::: DATASET EXTRACT
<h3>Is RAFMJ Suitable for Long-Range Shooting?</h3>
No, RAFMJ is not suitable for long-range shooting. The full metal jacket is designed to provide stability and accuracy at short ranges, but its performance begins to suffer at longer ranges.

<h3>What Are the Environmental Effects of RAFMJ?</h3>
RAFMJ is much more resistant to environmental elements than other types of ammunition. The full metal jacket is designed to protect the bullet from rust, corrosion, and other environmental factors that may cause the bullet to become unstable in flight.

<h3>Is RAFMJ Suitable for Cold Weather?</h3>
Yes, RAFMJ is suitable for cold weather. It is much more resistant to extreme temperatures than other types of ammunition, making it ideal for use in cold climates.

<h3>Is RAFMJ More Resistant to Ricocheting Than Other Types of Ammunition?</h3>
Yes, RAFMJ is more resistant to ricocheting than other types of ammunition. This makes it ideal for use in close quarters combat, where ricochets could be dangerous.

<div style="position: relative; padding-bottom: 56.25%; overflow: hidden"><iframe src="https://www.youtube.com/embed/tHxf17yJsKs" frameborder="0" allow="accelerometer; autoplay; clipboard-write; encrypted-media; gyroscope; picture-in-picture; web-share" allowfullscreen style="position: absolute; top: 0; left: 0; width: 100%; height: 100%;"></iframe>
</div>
::::::
**WHAT IS REQUIRED**
Write only the number of lines in the data where the word "ideal" occurs.

**RESULT**
2